• **Task objective**
Write each entry out again verbatim, pictures excluded.

===== Supplied material

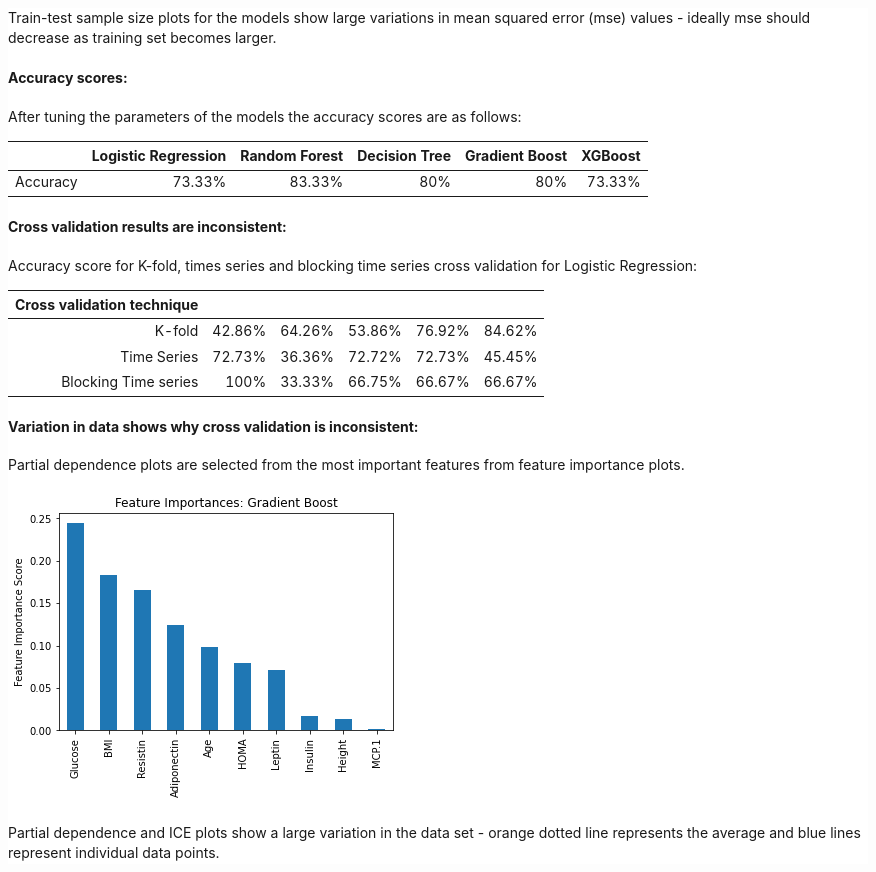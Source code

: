 Train-test sample size plots for the models show large variations in mean squared error (mse) values - ideally mse should decrease as training set becomes larger.  

#### Accuracy scores:

After tuning the parameters of the models the accuracy scores are as follows:

|          | Logistic Regression | Random Forest | Decision Tree | Gradient Boost |  XGBoost   |
|---------:|--------------------:|--------------:|--------------:|---------------:|-----------:|
| Accuracy |        73.33%       |     83.33%    |      80%      |       80%      |   73.33%   |

####  Cross validation results are inconsistent:

Accuracy score for K-fold, times series and blocking time series cross validation for Logistic Regression:

|  Cross validation technique |        |        |        |        |        |
|----------------------------:|-------:|-------:|-------:|-------:|-------:|
|            K-fold           | 42.86% | 64.26% | 53.86% | 76.92% | 84.62% |
|          Time Series        | 72.73% | 36.36% | 72.72% | 72.73% | 45.45% |
|     Blocking Time series    |   100% | 33.33% | 66.75% | 66.67% | 66.67% | 

#### Variation in data shows why cross validation is inconsistent:

Partial dependence plots are selected from the most important features from feature importance plots.

![alt text](/images/importance_gbc.png)

Partial dependence and ICE plots show a large variation in the data set - orange dotted line represents the average and blue lines represent individual data points.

==========

• **Task result**
Source code

: Train-test sample size plots for the models show large variations in mean squared error (mse) values - ideally mse should decrease as training set becomes larger.  

#### Accuracy scores:

After tuning the parameters of the models the accuracy scores are as follows:

|          | Logistic Regression | Random Forest | Decision Tree | Gradient Boost |  XGBoost   |
|---------:|--------------------:|--------------:|--------------:|---------------:|-----------:|
| Accuracy |        73.33%       |     83.33%    |      80%      |       80%      |   73.33%   |

####  Cross validation results are inconsistent:

Accuracy score for K-fold, times series and blocking time series cross validation for Logistic Regression:

|  Cross validation technique |        |        |        |        |        |
|----------------------------:|-------:|-------:|-------:|-------:|-------:|
|            K-fold           | 42.86% | 64.26% | 53.86% | 76.92% | 84.62% |
|          Time Series        | 72.73% | 36.36% | 72.72% | 72.73% | 45.45% |
|     Blocking Time series    |   100% | 33.33% | 66.75% | 66.67% | 66.67% | 

#### Variation in data shows why cross validation is inconsistent:

Partial dependence plots are selected from the most important features from feature importance plots.

![alt text](/images/importance_gbc.png)

Partial dependence and ICE plots show a large variation in the data set - orange dotted line represents the average and blue lines represent individual data points.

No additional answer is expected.